→ Assignment
All lines of the listing below are to be printed again exactly.

─── Data extracts ───

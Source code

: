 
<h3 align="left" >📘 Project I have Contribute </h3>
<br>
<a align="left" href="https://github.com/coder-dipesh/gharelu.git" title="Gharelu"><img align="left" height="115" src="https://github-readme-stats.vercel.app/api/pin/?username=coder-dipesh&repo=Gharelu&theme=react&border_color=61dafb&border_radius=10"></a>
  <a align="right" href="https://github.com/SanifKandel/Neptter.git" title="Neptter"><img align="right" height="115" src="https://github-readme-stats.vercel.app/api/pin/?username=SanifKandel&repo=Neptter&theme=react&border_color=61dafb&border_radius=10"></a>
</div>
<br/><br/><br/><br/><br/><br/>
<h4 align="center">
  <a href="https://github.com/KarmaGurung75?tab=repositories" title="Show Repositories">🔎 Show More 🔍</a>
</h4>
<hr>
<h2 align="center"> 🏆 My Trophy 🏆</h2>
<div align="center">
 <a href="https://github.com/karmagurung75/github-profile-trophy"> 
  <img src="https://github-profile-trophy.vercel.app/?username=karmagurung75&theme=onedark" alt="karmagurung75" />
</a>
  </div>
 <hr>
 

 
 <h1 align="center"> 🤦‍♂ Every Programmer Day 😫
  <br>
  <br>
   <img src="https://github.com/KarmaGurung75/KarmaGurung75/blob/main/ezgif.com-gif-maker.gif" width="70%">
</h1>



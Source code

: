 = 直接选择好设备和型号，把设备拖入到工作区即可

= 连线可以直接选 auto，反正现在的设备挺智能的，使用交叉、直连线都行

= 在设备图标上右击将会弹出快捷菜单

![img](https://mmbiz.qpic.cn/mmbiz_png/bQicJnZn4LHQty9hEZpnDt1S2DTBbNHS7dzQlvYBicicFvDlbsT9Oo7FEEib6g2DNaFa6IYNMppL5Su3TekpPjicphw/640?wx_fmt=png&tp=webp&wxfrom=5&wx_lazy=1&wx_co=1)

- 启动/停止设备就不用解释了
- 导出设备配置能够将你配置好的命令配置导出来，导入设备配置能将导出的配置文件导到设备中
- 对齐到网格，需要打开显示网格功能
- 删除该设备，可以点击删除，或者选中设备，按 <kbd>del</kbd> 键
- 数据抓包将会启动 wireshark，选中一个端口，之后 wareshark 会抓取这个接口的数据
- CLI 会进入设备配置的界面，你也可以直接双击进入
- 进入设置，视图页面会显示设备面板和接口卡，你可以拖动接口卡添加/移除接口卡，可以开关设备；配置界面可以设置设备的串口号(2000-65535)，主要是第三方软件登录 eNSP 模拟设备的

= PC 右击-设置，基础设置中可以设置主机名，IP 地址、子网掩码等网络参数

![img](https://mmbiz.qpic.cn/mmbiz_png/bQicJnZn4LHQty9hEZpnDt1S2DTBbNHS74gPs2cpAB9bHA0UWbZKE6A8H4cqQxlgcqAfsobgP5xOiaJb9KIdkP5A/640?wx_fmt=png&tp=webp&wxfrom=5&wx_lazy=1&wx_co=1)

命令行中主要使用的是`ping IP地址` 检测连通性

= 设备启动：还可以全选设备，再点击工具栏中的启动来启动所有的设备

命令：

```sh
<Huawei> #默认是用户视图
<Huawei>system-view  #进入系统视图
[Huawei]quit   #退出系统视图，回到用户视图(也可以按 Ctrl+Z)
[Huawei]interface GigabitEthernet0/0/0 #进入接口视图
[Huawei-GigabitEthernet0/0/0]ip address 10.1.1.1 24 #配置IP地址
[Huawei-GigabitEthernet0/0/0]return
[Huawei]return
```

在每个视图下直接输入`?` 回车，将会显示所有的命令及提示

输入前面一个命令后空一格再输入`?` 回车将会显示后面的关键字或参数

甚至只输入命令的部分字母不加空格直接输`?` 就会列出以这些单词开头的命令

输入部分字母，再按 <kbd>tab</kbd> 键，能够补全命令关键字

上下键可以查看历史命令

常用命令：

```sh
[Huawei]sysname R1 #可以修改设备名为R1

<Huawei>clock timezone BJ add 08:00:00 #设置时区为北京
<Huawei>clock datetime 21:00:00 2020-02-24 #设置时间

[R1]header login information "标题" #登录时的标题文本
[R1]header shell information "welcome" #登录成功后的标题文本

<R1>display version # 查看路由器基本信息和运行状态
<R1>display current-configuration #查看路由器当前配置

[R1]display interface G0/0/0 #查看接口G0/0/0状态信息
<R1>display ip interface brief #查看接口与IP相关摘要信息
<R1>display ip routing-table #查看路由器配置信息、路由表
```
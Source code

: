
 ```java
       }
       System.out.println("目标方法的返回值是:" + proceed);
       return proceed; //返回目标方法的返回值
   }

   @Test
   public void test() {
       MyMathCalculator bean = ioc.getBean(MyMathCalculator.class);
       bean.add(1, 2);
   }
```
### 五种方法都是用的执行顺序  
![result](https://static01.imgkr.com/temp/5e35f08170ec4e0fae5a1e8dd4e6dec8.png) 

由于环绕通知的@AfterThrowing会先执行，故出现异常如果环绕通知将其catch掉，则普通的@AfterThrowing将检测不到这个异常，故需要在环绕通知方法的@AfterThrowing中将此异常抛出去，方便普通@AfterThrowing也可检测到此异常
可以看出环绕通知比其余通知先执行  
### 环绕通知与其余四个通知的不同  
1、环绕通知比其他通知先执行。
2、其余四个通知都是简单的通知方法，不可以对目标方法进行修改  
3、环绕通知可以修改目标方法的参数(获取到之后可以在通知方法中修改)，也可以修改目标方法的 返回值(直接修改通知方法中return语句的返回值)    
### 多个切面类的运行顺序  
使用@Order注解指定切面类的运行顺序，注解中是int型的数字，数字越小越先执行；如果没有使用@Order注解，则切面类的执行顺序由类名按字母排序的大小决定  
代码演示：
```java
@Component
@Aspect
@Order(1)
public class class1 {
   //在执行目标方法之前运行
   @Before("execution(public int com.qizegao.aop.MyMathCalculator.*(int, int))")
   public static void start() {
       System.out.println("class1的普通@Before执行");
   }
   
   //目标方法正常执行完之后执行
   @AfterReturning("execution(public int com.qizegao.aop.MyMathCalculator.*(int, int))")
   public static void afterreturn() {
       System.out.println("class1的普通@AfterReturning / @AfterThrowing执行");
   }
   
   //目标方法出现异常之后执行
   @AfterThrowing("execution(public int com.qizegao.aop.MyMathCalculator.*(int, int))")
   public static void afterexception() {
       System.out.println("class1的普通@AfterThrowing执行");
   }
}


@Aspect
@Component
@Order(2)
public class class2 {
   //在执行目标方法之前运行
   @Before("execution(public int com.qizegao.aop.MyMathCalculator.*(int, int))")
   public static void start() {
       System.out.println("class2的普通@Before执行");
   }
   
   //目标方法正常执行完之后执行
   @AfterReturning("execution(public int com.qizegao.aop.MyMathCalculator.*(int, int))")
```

───

→ Task output
Source code

: 
<h3 align="left" >📘 Project I have Contribute </h3>
<br>
<a align="left" href="https://github.com/coder-dipesh/gharelu.git" title="Gharelu"><img align="left" height="115" src="https://github-readme-stats.vercel.app/api/pin/?username=coder-dipesh&repo=Gharelu&theme=react&border_color=61dafb&border_radius=10"></a>
  <a align="right" href="https://github.com/SanifKandel/Neptter.git" title="Neptter"><img align="right" height="115" src="https://github-readme-stats.vercel.app/api/pin/?username=SanifKandel&repo=Neptter&theme=react&border_color=61dafb&border_radius=10"></a>
</div>
<br/><br/><br/><br/><br/><br/>
<h4 align="center">
  <a href="https://github.com/KarmaGurung75?tab=repositories" title="Show Repositories">🔎 Show More 🔍</a>
</h4>
<hr>
<h2 align="center"> 🏆 My Trophy 🏆</h2>
<div align="center">
 <a href="https://github.com/karmagurung75/github-profile-trophy"> 
  <img src="https://github-profile-trophy.vercel.app/?username=karmagurung75&theme=onedark" alt="karmagurung75" />
</a>
  </div>
 <hr>
 

 
 <h1 align="center"> 🤦‍♂ Every Programmer Day 😫
  <br>
  <br>
   <img src="https://github.com/KarmaGurung75/KarmaGurung75/blob/main/ezgif.com-gif-maker.gif" width="70%">
</h1>



Source code

: = 直接选择好设备和型号，把设备拖入到工作区即可

= 连线可以直接选 auto，反正现在的设备挺智能的，使用交叉、直连线都行

= 在设备图标上右击将会弹出快捷菜单

![img](https://mmbiz.qpic.cn/mmbiz_png/bQicJnZn4LHQty9hEZpnDt1S2DTBbNHS7dzQlvYBicicFvDlbsT9Oo7FEEib6g2DNaFa6IYNMppL5Su3TekpPjicphw/640?wx_fmt=png&tp=webp&wxfrom=5&wx_lazy=1&wx_co=1)

- 启动/停止设备就不用解释了
- 导出设备配置能够将你配置好的命令配置导出来，导入设备配置能将导出的配置文件导到设备中
- 对齐到网格，需要打开显示网格功能
- 删除该设备，可以点击删除，或者选中设备，按 <kbd>del</kbd> 键
- 数据抓包将会启动 wireshark，选中一个端口，之后 wareshark 会抓取这个接口的数据
- CLI 会进入设备配置的界面，你也可以直接双击进入
- 进入设置，视图页面会显示设备面板和接口卡，你可以拖动接口卡添加/移除接口卡，可以开关设备；配置界面可以设置设备的串口号(2000-65535)，主要是第三方软件登录 eNSP 模拟设备的

= PC 右击-设置，基础设置中可以设置主机名，IP 地址、子网掩码等网络参数

![img](https://mmbiz.qpic.cn/mmbiz_png/bQicJnZn4LHQty9hEZpnDt1S2DTBbNHS74gPs2cpAB9bHA0UWbZKE6A8H4cqQxlgcqAfsobgP5xOiaJb9KIdkP5A/640?wx_fmt=png&tp=webp&wxfrom=5&wx_lazy=1&wx_co=1)

命令行中主要使用的是`ping IP地址` 检测连通性

= 设备启动：还可以全选设备，再点击工具栏中的启动来启动所有的设备

命令：

```sh
<Huawei> #默认是用户视图
<Huawei>system-view  #进入系统视图
[Huawei]quit   #退出系统视图，回到用户视图(也可以按 Ctrl+Z)
[Huawei]interface GigabitEthernet0/0/0 #进入接口视图
[Huawei-GigabitEthernet0/0/0]ip address 10.1.1.1 24 #配置IP地址
[Huawei-GigabitEthernet0/0/0]return
[Huawei]return
```

在每个视图下直接输入`?` 回车，将会显示所有的命令及提示

输入前面一个命令后空一格再输入`?` 回车将会显示后面的关键字或参数

甚至只输入命令的部分字母不加空格直接输`?` 就会列出以这些单词开头的命令

输入部分字母，再按 <kbd>tab</kbd> 键，能够补全命令关键字

上下键可以查看历史命令

常用命令：

```sh
[Huawei]sysname R1 #可以修改设备名为R1

<Huawei>clock timezone BJ add 08:00:00 #设置时区为北京
<Huawei>clock datetime 21:00:00 2020-02-24 #设置时间

[R1]header login information "标题" #登录时的标题文本
[R1]header shell information "welcome" #登录成功后的标题文本

<R1>display version # 查看路由器基本信息和运行状态
<R1>display current-configuration #查看路由器当前配置

[R1]display interface G0/0/0 #查看接口G0/0/0状态信息
<R1>display ip interface brief #查看接口与IP相关摘要信息
<R1>display ip routing-table #查看路由器配置信息、路由表
```
Source code

:
 ```java
       }
       System.out.println("目标方法的返回值是:" + proceed);
       return proceed; //返回目标方法的返回值
   }

   @Test
   public void test() {
       MyMathCalculator bean = ioc.getBean(MyMathCalculator.class);
       bean.add(1, 2);
   }
```
### 五种方法都是用的执行顺序  
![result](https://static01.imgkr.com/temp/5e35f08170ec4e0fae5a1e8dd4e6dec8.png) 

由于环绕通知的@AfterThrowing会先执行，故出现异常如果环绕通知将其catch掉，则普通的@AfterThrowing将检测不到这个异常，故需要在环绕通知方法的@AfterThrowing中将此异常抛出去，方便普通@AfterThrowing也可检测到此异常
可以看出环绕通知比其余通知先执行  
### 环绕通知与其余四个通知的不同  
1、环绕通知比其他通知先执行。
2、其余四个通知都是简单的通知方法，不可以对目标方法进行修改  
3、环绕通知可以修改目标方法的参数(获取到之后可以在通知方法中修改)，也可以修改目标方法的 返回值(直接修改通知方法中return语句的返回值)    
### 多个切面类的运行顺序  
使用@Order注解指定切面类的运行顺序，注解中是int型的数字，数字越小越先执行；如果没有使用@Order注解，则切面类的执行顺序由类名按字母排序的大小决定  
代码演示：
```java
@Component
@Aspect
@Order(1)
public class class1 {
   //在执行目标方法之前运行
   @Before("execution(public int com.qizegao.aop.MyMathCalculator.*(int, int))")
   public static void start() {
       System.out.println("class1的普通@Before执行");
   }
   
   //目标方法正常执行完之后执行
   @AfterReturning("execution(public int com.qizegao.aop.MyMathCalculator.*(int, int))")
   public static void afterreturn() {
       System.out.println("class1的普通@AfterReturning / @AfterThrowing执行");
   }
   
   //目标方法出现异常之后执行
   @AfterThrowing("execution(public int com.qizegao.aop.MyMathCalculator.*(int, int))")
   public static void afterexception() {
       System.out.println("class1的普通@AfterThrowing执行");
   }
}


@Aspect
@Component
@Order(2)
public class class2 {
   //在执行目标方法之前运行
   @Before("execution(public int com.qizegao.aop.MyMathCalculator.*(int, int))")
   public static void start() {
       System.out.println("class2的普通@Before执行");
   }
   
   //目标方法正常执行完之后执行
   @AfterReturning("execution(public int com.qizegao.aop.MyMathCalculator.*(int, int))")
```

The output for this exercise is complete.